There's some analysis here; they point out the very small parties (eg English Democrats) haven't really turned up at all in the poll, where in the real 2004 election, they, combined, got about 5% of the vote.

But if NW England swung the same amount as the whole of the North has (and it's the largest part of it, so that's not unreasonable), then it'd work out as
Con 33.9%
LD 26.8%
Lab 24.2%
BNP 5.4%
UKIP 5.1%
Greens 3.1%

Now, the "I'm ashamed to tell a pollster that I'll vote Bigot Party" effect probably means the BNP real vote will be bigger; UKIP and the Greens have little chance of beating the BNP. So, going back to my earlier "2 out of these 5 things must happen", the Lib Dems will clearly get more than twice the BNP vote, so one other thing has to happen - 1 of:
Tories get 4 times the BNP (so seats are Tory 4, LD 2, Lab 2)
Lib Dems get 3 times BNP (Tory 3, LD 3, Lab 2)
Labour get 3 times BNP (Tory 3, LD 2, Lab 3)

If we trust the poll (and the sample size for the whole North isn't huge - 513 people, so this is all a bit of a guess), I'd say there's a reasonable chance of one of those happening. If the BNP get up to about 8.5% or above, they might still get that last seat. If they get 9%, they stand a good chance. That means the BNP need to add about 60% on to the support that people admitted to in the poll.

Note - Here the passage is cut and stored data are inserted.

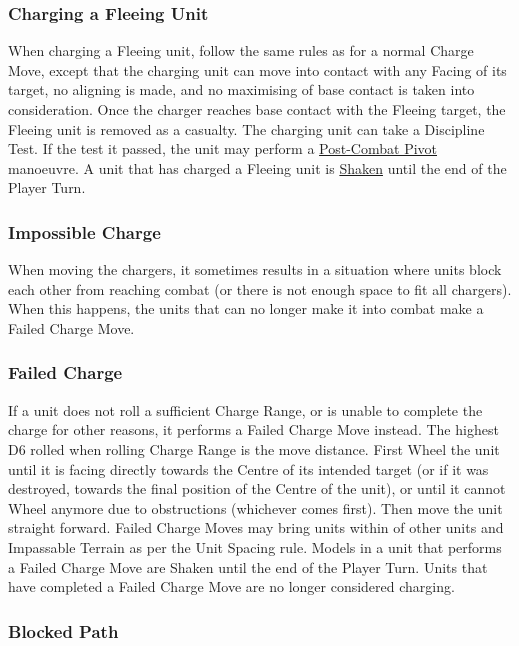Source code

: \subsubsection{Charging a Fleeing Unit}

When charging a Fleeing unit, follow the same rules as for a normal Charge Move, except that the charging unit can move into contact with any Facing of its target, no aligning is made, and no maximising of base contact is taken into consideration. Once the charger reaches base contact with the Fleeing target, the Fleeing unit is removed as a casualty. The charging unit can take a Discipline Test. If the test it passed, the unit may perform a \hyperref[post_combat_pivot]{Post-Combat Pivot} manoeuvre. A unit that has charged a Fleeing unit is \hyperref[shaken]{Shaken} until the end of the Player Turn.

\subsubsection{Impossible Charge}

When moving the chargers, it sometimes results in a situation where units block each other from reaching combat (or there is not enough space to fit all chargers). When this happens, the units that can no longer make it into combat make a Failed Charge Move.

\subsubsection{Failed Charge}
\label{failed_charge}

If a unit does not roll a sufficient Charge Range, or is unable to complete the charge for other reasons, it performs a Failed Charge Move instead. The highest D6 rolled when rolling Charge Range is the move distance. First Wheel the unit until it is facing directly towards the Centre of its intended target (or if it was destroyed, towards the final position of the Centre of the unit), or until it cannot Wheel anymore due to obstructions (whichever comes first). Then move the unit straight forward. Failed Charge Moves may bring units within  of other units and Impassable Terrain as per the Unit Spacing rule. Models in a unit that performs a Failed Charge Move are Shaken until the end of the Player Turn. Units that have completed a Failed Charge Move are no longer considered charging.

\subsubsection{Blocked Path}
\label{blocked_path}

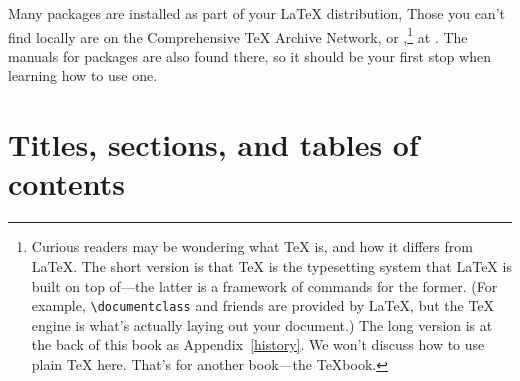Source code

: Many packages are installed as part of your \LaTeX{} distribution,
Those you can't find locally are on the Comprehensive \TeX{}
Archive Network, or ,\punckern\footnote{Curious readers may
be wondering what \TeX{} is, and how it differs from \LaTeX.
The short version is that \TeX{} is the typesetting system that \LaTeX{}
is built on top of---the latter is a framework of commands for the former.
(For example, \texttt{\textbackslash documentclass} and friends are provided by
\LaTeX{}, but the \TeX{} engine is what's actually laying out your document.)
The long version is at the back of this book as Appendix~\ref{history}.
We won't discuss how to use plain \TeX{} here. That's for another book---the
\TeX book.}
at .
The manuals for packages are also found there,
so it should be your first stop when learning how to use one.

\section{Titles, sections, and tables of contents}

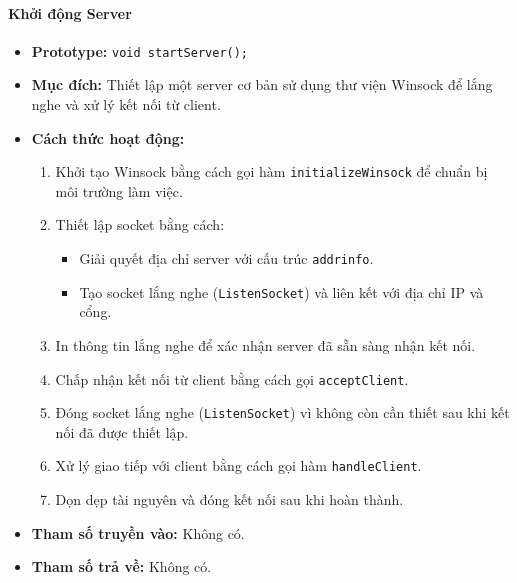 \paragraph{\textbf{Khởi động Server}}
\begin{itemize}
    \item \textbf{Prototype:} \texttt{void startServer();}
    
    \item \textbf{Mục đích:} Thiết lập một server cơ bản sử dụng thư viện Winsock để lắng nghe và xử lý kết nối từ client.
    
    \item \textbf{Cách thức hoạt động:} 
    \begin{enumerate}
        \item Khởi tạo Winsock bằng cách gọi hàm \texttt{initializeWinsock} để chuẩn bị môi trường làm việc.
        \item Thiết lập socket bằng cách:
        \begin{itemize}
            \item Giải quyết địa chỉ server với cấu trúc \texttt{addrinfo}.
            \item Tạo socket lắng nghe (\texttt{ListenSocket}) và liên kết với địa chỉ IP và cổng.
        \end{itemize}
        \item In thông tin lắng nghe để xác nhận server đã sẵn sàng nhận kết nối.
        \item Chấp nhận kết nối từ client bằng cách gọi \texttt{acceptClient}.
        \item Đóng socket lắng nghe (\texttt{ListenSocket}) vì không còn cần thiết sau khi kết nối đã được thiết lập.
        \item Xử lý giao tiếp với client bằng cách gọi hàm \texttt{handleClient}.
        \item Dọn dẹp tài nguyên và đóng kết nối sau khi hoàn thành.
    \end{enumerate}
    
    \item \textbf{Tham số truyền vào:} Không có.
    
    \item \textbf{Tham số trả về:} Không có.
\end{itemize}

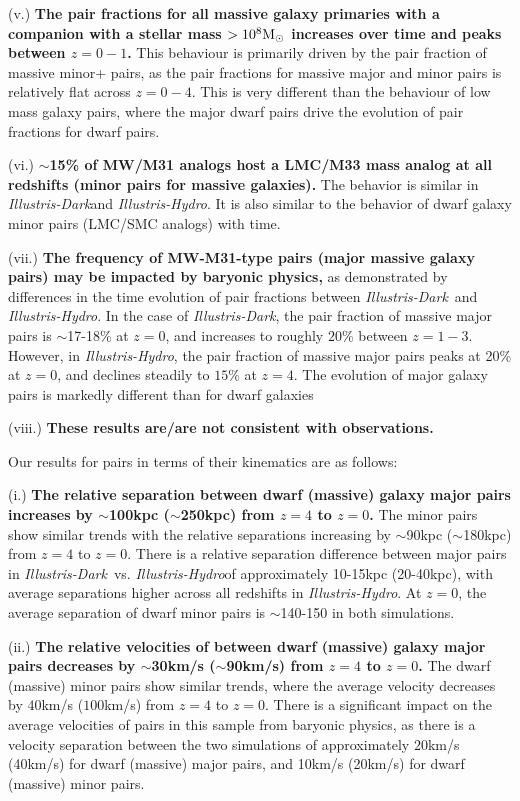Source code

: \documentclass[twocolumn]{aastex63}
\newcommand\msun{\rm{M}_{\odot}}
\newcommand\ID{\textit{Illustris-Dark}}
\newcommand\IH{\textit{Illustris-Hydro}}
\begin{document}
(v.) \textbf{The pair fractions for all massive galaxy primaries with a companion with a stellar mass $>10^8 \msun$ increases over time and peaks between $z=0-1$.} This behaviour is primarily driven by the pair fraction of massive minor+ pairs, as the pair fractions for massive major and minor pairs is relatively flat across $z=0-4$. This is very different than the behaviour of low mass galaxy pairs, where the major dwarf pairs drive the evolution of pair fractions for dwarf pairs.

(vi.) \textbf{$\sim$15\% of MW/M31 analogs host a LMC/M33 mass analog at all redshifts (minor pairs for massive galaxies).}  The behavior is similar in \ID and \IH. It is also similar to the behavior of dwarf galaxy minor pairs (LMC/SMC analogs) with time. %

(vii.) \textbf{The frequency of MW-M31-type pairs (major massive galaxy pairs) may be impacted by baryonic physics,} as demonstrated by differences in the time evolution of pair fractions between \ID\ and \IH. In the case of \ID, the pair fraction of massive major pairs is $\sim$17-18\% at $z=0$, and increases to roughly $20\%$ between $z=1-3$. However, in \IH, the pair fraction of massive major pairs peaks at 20\% at $z=0$, and declines steadily to $15\%$ at $z=4$. The evolution of major galaxy pairs is markedly different than for dwarf galaxies 

(viii.) \textbf{These results are/are not consistent with observations.}

Our results for pairs in terms of their kinematics are as follows:

(i.) \textbf{The relative separation between dwarf (massive) galaxy major pairs increases by $\sim$100kpc ($\sim$250kpc) from $z=4$ to $z=0$.} The minor pairs show similar trends with the relative separations increasing by $\sim$90kpc ($\sim$180kpc) from $z=4$ to $z=0$. There is a relative separation difference between major pairs in \ID\ vs. \IH of approximately 10-15kpc (20-40kpc), with average separations higher across all redshifts in \IH. At $z=0$, the average separation of dwarf minor pairs is $\sim$140-150 in both simulations. 

(ii.) \textbf{The relative velocities of between dwarf (massive) galaxy major pairs decreases by $\sim$30km/s ($\sim$90km/s) from $z=4$ to $z=0$.} The dwarf (massive) minor pairs show similar trends, where the average velocity decreases by $40$km/s ($100$km/s) from $z=4$ to $z=0$. There is a significant impact on the average velocities of pairs in this sample from baryonic physics, as there is a velocity separation between the two simulations of approximately $20$km/s (40km/s) for dwarf (massive)  major pairs, and 10km/s (20km/s) for dwarf (massive) minor pairs. 
\end{document}
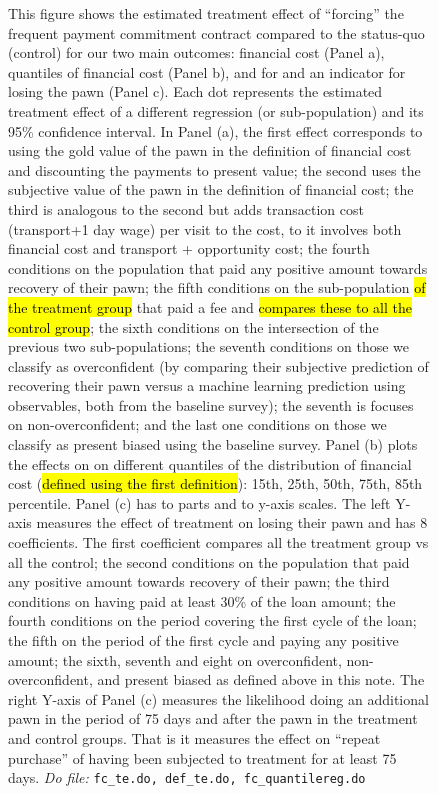 \documentclass[11pt]{article}
\begin{document}
\begin{figure}[H]
        This figure shows the estimated treatment effect of ``forcing'' the frequent payment commitment contract compared to the status-quo (control) for our two main outcomes: financial cost (Panel a), quantiles of financial cost (Panel b), and for and an indicator for losing the pawn (Panel c). Each dot represents the estimated treatment effect of a different regression (or sub-population) and its 95\% confidence interval. In Panel (a), the first effect corresponds to using the gold value of the pawn in the definition of financial cost and discounting the payments to present value; the second uses the subjective value of the pawn in the definition of financial cost; the third is analogous to the second but adds transaction cost (transport+1 day wage) per visit to the cost, to it involves both financial cost and transport + opportunity cost; the fourth conditions on the population that paid any positive amount towards recovery of their pawn; the fifth conditions on the sub-population \hl{of the treatment group} that paid a fee and \hl{compares these to all the control group}; the sixth conditions on the intersection of the previous two sub-populations; the seventh conditions on those we classify as overconfident (by comparing their subjective prediction of recovering their pawn versus a machine learning prediction using observables, both from the baseline survey); the seventh is focuses on non-overconfident; and the last one conditions on those we classify as present biased using the baseline survey. Panel (b) plots the effects on   on different quantiles of the distribution of financial cost (\hl{defined using the first definition}): 15th, 25th, 50th, 75th, 85th percentile. Panel (c) has to parts and to y-axis scales. The left Y-axis measures the effect of treatment on losing their pawn and has 8 coefficients. The first coefficient compares all the treatment group vs all the control; the second conditions on the population that paid any positive amount towards recovery of their pawn; the third conditions on having paid at least 30\% of the loan amount; the fourth conditions on the period covering the first cycle of the loan; the fifth on the period of the first cycle and paying any positive amount; the sixth, seventh and eight on overconfident, non-overconfident, and present biased as defined above in this note. The right Y-axis of Panel (c) measures the likelihood doing an additional pawn in the period of 75 days and after the pawn in the treatment and control groups. That is it measures the effect on ``repeat purchase'' of having been subjected to treatment for at least 75 days.
      \textit{Do file: }  \texttt{fc\_te.do, def\_te.do, fc\_quantilereg.do}
\end{figure}
\end{document}
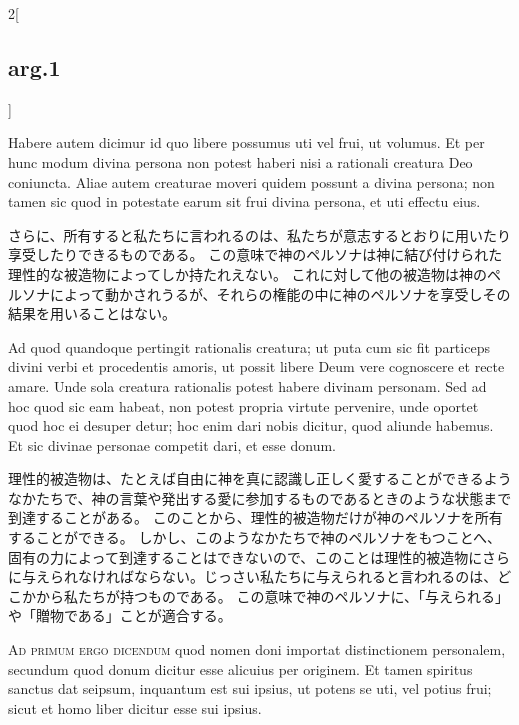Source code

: \documentclass[paper=a4paper,fontsize=10pt,jafontsize=9pt,titlepage]{jlreq}
\begin{document}
\begin{paracol}{2}[\subsection{arg.1}]
\switchcolumn*

Habere autem dicimur id quo
libere possumus uti vel frui, ut volumus. Et per hunc modum divina persona non
potest haberi nisi a rationali creatura Deo coniuncta. Aliae autem creaturae
moveri quidem possunt a divina persona; non tamen sic quod in potestate earum
sit frui divina persona, et uti effectu eius.

\switchcolumn

さらに、所有すると私たちに言われるのは、私たちが意志するとおりに用いたり享受したりできるものである。
この意味で神のペルソナは神に結び付けられた理性的な被造物によってしか持たれえない。
これに対して他の被造物は神のペルソナによって動かされうるが、それらの権能の中に神のペルソナを享受しその結果を用いることはない。

\switchcolumn*

Ad quod quandoque pertingit
rationalis creatura; ut puta cum sic fit particeps divini verbi et procedentis
amoris, ut possit libere Deum vere cognoscere et recte amare. Unde sola
creatura rationalis potest habere divinam personam. Sed ad hoc quod sic eam
habeat, non potest propria virtute pervenire, unde oportet quod hoc ei desuper
detur; hoc enim dari nobis dicitur, quod aliunde habemus. Et sic divinae
personae competit dari, et esse donum.

\switchcolumn

理性的被造物は、たとえば自由に神を真に認識し正しく愛することができるようなかたちで、神の言葉や発出する愛に参加するものであるときのような状態まで到達することがある。
このことから、理性的被造物だけが神のペルソナを所有することができる。
しかし、このようなかたちで神のペルソナをもつことへ、固有の力によって到達することはできないので、このことは理性的被造物にさらに与えられなければならない。じっさい私たちに与えられると言われるのは、どこかから私たちが持つものである。
この意味で神のペルソナに、「与えられる」や「贈物である」ことが適合する。

\switchcolumn*[\subsection{ad.1}]

\textsc{Ad primum ergo dicendum} quod nomen doni importat distinctionem personalem,
secundum quod donum dicitur esse alicuius per originem. Et tamen spiritus
sanctus dat seipsum, inquantum est sui ipsius, ut potens se uti, vel potius
frui; sicut et homo liber dicitur esse sui ipsius.

\switchcolumn


\end{paracol}
\end{document}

Similar number crunching for Yorkshire and Humberside works out at the BNP needing about 11% of the vote, with their number in this poll being around 7%. Just as in the north west, it looks like the Lib Dems might overtake Labour in the region, and the fight could be for Labour to get double the BNP vote to catch the last seat - though the swing to the Tories could even be enough for them to take 3 seats out of 6 - which would shut out the BNP, unless neither Labour nor the Lib Dems got double the BNP.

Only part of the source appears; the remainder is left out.